Leave the pictures out. Return all other data exactly.

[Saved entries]
------------------------------------------------------------

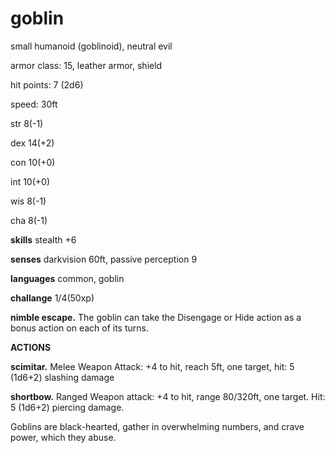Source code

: # goblin

small humanoid (goblinoid), neutral evil

armor class: 15, leather armor, shield

hit points: 7 (2d6)

speed: 30ft

str 8(-1)

dex 14(+2)

con 10(+0)

int 10(+0)

wis 8(-1)

cha 8(-1)

**skills** stealth +6

**senses** darkvision 60ft, passive perception 9

**languages** common, goblin

**challange** 1/4(50xp)

**nimble escape.** The goblin can take the Disengage or Hide action as a bonus action on each of its turns.

**ACTIONS**

**scimitar.** Melee Weapon Attack: +4 to hit, reach 5ft, one target, hit: 5 (1d6+2) slashing damage

**shortbow.** Ranged Weapon attack: +4 to hit, range 80/320ft, one target. Hit: 5 (1d6+2) piercing damage.

Goblins are black-hearted, gather in overwhelming numbers, and crave power, which they abuse.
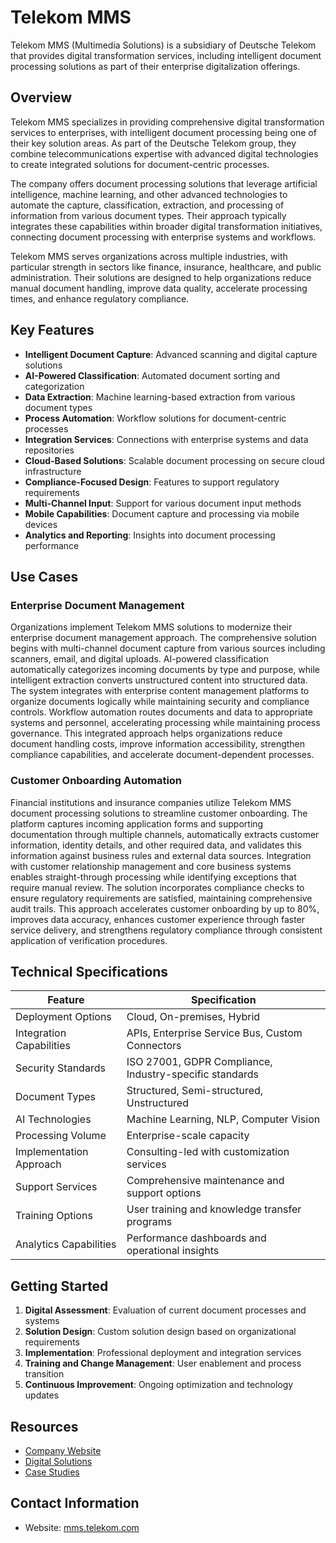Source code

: # Telekom MMS

Telekom MMS (Multimedia Solutions) is a subsidiary of Deutsche Telekom that provides digital transformation services, including intelligent document processing solutions as part of their enterprise digitalization offerings.

## Overview

Telekom MMS specializes in providing comprehensive digital transformation services to enterprises, with intelligent document processing being one of their key solution areas. As part of the Deutsche Telekom group, they combine telecommunications expertise with advanced digital technologies to create integrated solutions for document-centric processes.

The company offers document processing solutions that leverage artificial intelligence, machine learning, and other advanced technologies to automate the capture, classification, extraction, and processing of information from various document types. Their approach typically integrates these capabilities within broader digital transformation initiatives, connecting document processing with enterprise systems and workflows.

Telekom MMS serves organizations across multiple industries, with particular strength in sectors like finance, insurance, healthcare, and public administration. Their solutions are designed to help organizations reduce manual document handling, improve data quality, accelerate processing times, and enhance regulatory compliance.

## Key Features

- **Intelligent Document Capture**: Advanced scanning and digital capture solutions
- **AI-Powered Classification**: Automated document sorting and categorization
- **Data Extraction**: Machine learning-based extraction from various document types
- **Process Automation**: Workflow solutions for document-centric processes
- **Integration Services**: Connections with enterprise systems and data repositories
- **Cloud-Based Solutions**: Scalable document processing on secure cloud infrastructure
- **Compliance-Focused Design**: Features to support regulatory requirements
- **Multi-Channel Input**: Support for various document input methods
- **Mobile Capabilities**: Document capture and processing via mobile devices
- **Analytics and Reporting**: Insights into document processing performance

## Use Cases

### Enterprise Document Management

Organizations implement Telekom MMS solutions to modernize their enterprise document management approach. The comprehensive solution begins with multi-channel document capture from various sources including scanners, email, and digital uploads. AI-powered classification automatically categorizes incoming documents by type and purpose, while intelligent extraction converts unstructured content into structured data. The system integrates with enterprise content management platforms to organize documents logically while maintaining security and compliance controls. Workflow automation routes documents and data to appropriate systems and personnel, accelerating processing while maintaining process governance. This integrated approach helps organizations reduce document handling costs, improve information accessibility, strengthen compliance capabilities, and accelerate document-dependent processes.

### Customer Onboarding Automation

Financial institutions and insurance companies utilize Telekom MMS document processing solutions to streamline customer onboarding. The platform captures incoming application forms and supporting documentation through multiple channels, automatically extracts customer information, identity details, and other required data, and validates this information against business rules and external data sources. Integration with customer relationship management and core business systems enables straight-through processing while identifying exceptions that require manual review. The solution incorporates compliance checks to ensure regulatory requirements are satisfied, maintaining comprehensive audit trails. This approach accelerates customer onboarding by up to 80%, improves data accuracy, enhances customer experience through faster service delivery, and strengthens regulatory compliance through consistent application of verification procedures.

## Technical Specifications

| Feature | Specification |
|---------|---------------|
| Deployment Options | Cloud, On-premises, Hybrid |
| Integration Capabilities | APIs, Enterprise Service Bus, Custom Connectors |
| Security Standards | ISO 27001, GDPR Compliance, Industry-specific standards |
| Document Types | Structured, Semi-structured, Unstructured |
| AI Technologies | Machine Learning, NLP, Computer Vision |
| Processing Volume | Enterprise-scale capacity |
| Implementation Approach | Consulting-led with customization services |
| Support Services | Comprehensive maintenance and support options |
| Training Options | User training and knowledge transfer programs |
| Analytics Capabilities | Performance dashboards and operational insights |

## Getting Started

1. **Digital Assessment**: Evaluation of current document processes and systems
2. **Solution Design**: Custom solution design based on organizational requirements
3. **Implementation**: Professional deployment and integration services
4. **Training and Change Management**: User enablement and process transition
5. **Continuous Improvement**: Ongoing optimization and technology updates

## Resources

- [Company Website](https://mms.telekom.com/)
- [Digital Solutions](https://mms.telekom.com/en/digital-solutions/)
- [Case Studies](https://mms.telekom.com/en/reference-projects/)

## Contact Information

- Website: [mms.telekom.com](https://www.telekom-mms.com/kuenstliche-intelligenz/ki-loesung/ki-textanalyse)
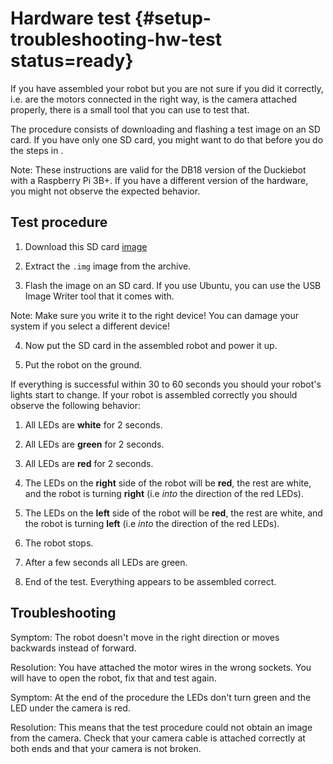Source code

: # Hardware test {#setup-troubleshooting-hw-test status=ready}

If you have assembled your robot but you are not sure if you did it correctly, i.e. are the motors connected in the right way, is the camera attached properly, there is a small tool that you can use to test that.

The procedure consists of downloading and flashing a test image on an SD card. If you have only one SD card, you might want to do that before you do the steps in [](#setup-duckiebot).

Note: These instructions are valid for the DB18 version of the Duckiebot with a Raspberry Pi 3B+. If you have a different version of the hardware, you might not observe the expected behavior.

## Test procedure

1. Download this SD card [image](https://u.pcloud.link/publink/show?code=XZWVLNkZNoKQp6aU46hjTg1cmewUb7eiN5YV)

2. Extract the `.img` image from the archive.

3. Flash the image on an SD card. If you use Ubuntu, you can use the USB Image Writer tool that it comes with.

Note: Make sure you write it to the right device! You can damage your system if you select a different device!
    
4. Now put the SD card in the assembled robot and power it up. 

5. Put the robot on the ground. 

If everything is successful within 30 to 60 seconds you should your robot's lights start to change. If your robot is assembled correctly you should observe the following behavior:

1. All LEDs are __white__ for 2 seconds.

2. All LEDs are __green__ for 2 seconds.

3. All LEDs are __red__ for 2 seconds.

4. The LEDs on the __right__ side of the robot will be __red__, the rest are white, and the robot is turning __right__ (i.e _into_ the direction of the red LEDs).

5. The LEDs on the __left__ side of the robot will be __red__, the rest are white, and the robot is turning __left__ (i.e _into_ the direction of the red LEDs).

6. The robot stops.

7. After a few seconds all LEDs are green.

8. End of the test. Everything appears to be assembled correct.


## Troubleshooting

Symptom: The robot doesn't move in the right direction or moves backwards instead of forward.

Resolution: You have attached the motor wires in the wrong sockets. You will have to open the robot, fix that and test again.

Symptom: At the end of the procedure the LEDs don't turn green and the LED under the camera is red.

Resolution: This means that the test procedure could not obtain an image from the camera. Check that your camera cable is attached correctly at both ends and that your camera is not broken.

------------------------------------------------------------

### RESPONSE FOR THIS EXERCISE
Source code

: # goblin

small humanoid (goblinoid), neutral evil

armor class: 15, leather armor, shield

hit points: 7 (2d6)

speed: 30ft

str 8(-1)

dex 14(+2)

con 10(+0)

int 10(+0)

wis 8(-1)

cha 8(-1)

**skills** stealth +6

**senses** darkvision 60ft, passive perception 9

**languages** common, goblin

**challange** 1/4(50xp)

**nimble escape.** The goblin can take the Disengage or Hide action as a bonus action on each of its turns.

**ACTIONS**

**scimitar.** Melee Weapon Attack: +4 to hit, reach 5ft, one target, hit: 5 (1d6+2) slashing damage

**shortbow.** Ranged Weapon attack: +4 to hit, range 80/320ft, one target. Hit: 5 (1d6+2) piercing damage.

Goblins are black-hearted, gather in overwhelming numbers, and crave power, which they abuse.
Source code

: # Telekom MMS

Telekom MMS (Multimedia Solutions) is a subsidiary of Deutsche Telekom that provides digital transformation services, including intelligent document processing solutions as part of their enterprise digitalization offerings.

## Overview

Telekom MMS specializes in providing comprehensive digital transformation services to enterprises, with intelligent document processing being one of their key solution areas. As part of the Deutsche Telekom group, they combine telecommunications expertise with advanced digital technologies to create integrated solutions for document-centric processes.

The company offers document processing solutions that leverage artificial intelligence, machine learning, and other advanced technologies to automate the capture, classification, extraction, and processing of information from various document types. Their approach typically integrates these capabilities within broader digital transformation initiatives, connecting document processing with enterprise systems and workflows.

Telekom MMS serves organizations across multiple industries, with particular strength in sectors like finance, insurance, healthcare, and public administration. Their solutions are designed to help organizations reduce manual document handling, improve data quality, accelerate processing times, and enhance regulatory compliance.

## Key Features

- **Intelligent Document Capture**: Advanced scanning and digital capture solutions
- **AI-Powered Classification**: Automated document sorting and categorization
- **Data Extraction**: Machine learning-based extraction from various document types
- **Process Automation**: Workflow solutions for document-centric processes
- **Integration Services**: Connections with enterprise systems and data repositories
- **Cloud-Based Solutions**: Scalable document processing on secure cloud infrastructure
- **Compliance-Focused Design**: Features to support regulatory requirements
- **Multi-Channel Input**: Support for various document input methods
- **Mobile Capabilities**: Document capture and processing via mobile devices
- **Analytics and Reporting**: Insights into document processing performance

## Use Cases

### Enterprise Document Management

Organizations implement Telekom MMS solutions to modernize their enterprise document management approach. The comprehensive solution begins with multi-channel document capture from various sources including scanners, email, and digital uploads. AI-powered classification automatically categorizes incoming documents by type and purpose, while intelligent extraction converts unstructured content into structured data. The system integrates with enterprise content management platforms to organize documents logically while maintaining security and compliance controls. Workflow automation routes documents and data to appropriate systems and personnel, accelerating processing while maintaining process governance. This integrated approach helps organizations reduce document handling costs, improve information accessibility, strengthen compliance capabilities, and accelerate document-dependent processes.

### Customer Onboarding Automation

Financial institutions and insurance companies utilize Telekom MMS document processing solutions to streamline customer onboarding. The platform captures incoming application forms and supporting documentation through multiple channels, automatically extracts customer information, identity details, and other required data, and validates this information against business rules and external data sources. Integration with customer relationship management and core business systems enables straight-through processing while identifying exceptions that require manual review. The solution incorporates compliance checks to ensure regulatory requirements are satisfied, maintaining comprehensive audit trails. This approach accelerates customer onboarding by up to 80%, improves data accuracy, enhances customer experience through faster service delivery, and strengthens regulatory compliance through consistent application of verification procedures.

## Technical Specifications

| Feature | Specification |
|---------|---------------|
| Deployment Options | Cloud, On-premises, Hybrid |
| Integration Capabilities | APIs, Enterprise Service Bus, Custom Connectors |
| Security Standards | ISO 27001, GDPR Compliance, Industry-specific standards |
| Document Types | Structured, Semi-structured, Unstructured |
| AI Technologies | Machine Learning, NLP, Computer Vision |
| Processing Volume | Enterprise-scale capacity |
| Implementation Approach | Consulting-led with customization services |
| Support Services | Comprehensive maintenance and support options |
| Training Options | User training and knowledge transfer programs |
| Analytics Capabilities | Performance dashboards and operational insights |

## Getting Started

1. **Digital Assessment**: Evaluation of current document processes and systems
2. **Solution Design**: Custom solution design based on organizational requirements
3. **Implementation**: Professional deployment and integration services
4. **Training and Change Management**: User enablement and process transition
5. **Continuous Improvement**: Ongoing optimization and technology updates

## Resources

- [Company Website](https://mms.telekom.com/)
- [Digital Solutions](https://mms.telekom.com/en/digital-solutions/)
- [Case Studies](https://mms.telekom.com/en/reference-projects/)

## Contact Information

- Website: [mms.telekom.com](https://www.telekom-mms.com/kuenstliche-intelligenz/ki-loesung/ki-textanalyse)
Source code

: # Hardware test {#setup-troubleshooting-hw-test status=ready}

If you have assembled your robot but you are not sure if you did it correctly, i.e. are the motors connected in the right way, is the camera attached properly, there is a small tool that you can use to test that.

The procedure consists of downloading and flashing a test image on an SD card. If you have only one SD card, you might want to do that before you do the steps in [](#setup-duckiebot).

Note: These instructions are valid for the DB18 version of the Duckiebot with a Raspberry Pi 3B+. If you have a different version of the hardware, you might not observe the expected behavior.

## Test procedure

1. Download this SD card [image](https://u.pcloud.link/publink/show?code=XZWVLNkZNoKQp6aU46hjTg1cmewUb7eiN5YV)

2. Extract the `.img` image from the archive.

3. Flash the image on an SD card. If you use Ubuntu, you can use the USB Image Writer tool that it comes with.

Note: Make sure you write it to the right device! You can damage your system if you select a different device!
    
4. Now put the SD card in the assembled robot and power it up. 

5. Put the robot on the ground. 

If everything is successful within 30 to 60 seconds you should your robot's lights start to change. If your robot is assembled correctly you should observe the following behavior:

1. All LEDs are __white__ for 2 seconds.

2. All LEDs are __green__ for 2 seconds.

3. All LEDs are __red__ for 2 seconds.

4. The LEDs on the __right__ side of the robot will be __red__, the rest are white, and the robot is turning __right__ (i.e _into_ the direction of the red LEDs).

5. The LEDs on the __left__ side of the robot will be __red__, the rest are white, and the robot is turning __left__ (i.e _into_ the direction of the red LEDs).

6. The robot stops.

7. After a few seconds all LEDs are green.

8. End of the test. Everything appears to be assembled correct.


## Troubleshooting

Symptom: The robot doesn't move in the right direction or moves backwards instead of forward.

Resolution: You have attached the motor wires in the wrong sockets. You will have to open the robot, fix that and test again.

Symptom: At the end of the procedure the LEDs don't turn green and the LED under the camera is red.

Resolution: This means that the test procedure could not obtain an image from the camera. Check that your camera cable is attached correctly at both ends and that your camera is not broken.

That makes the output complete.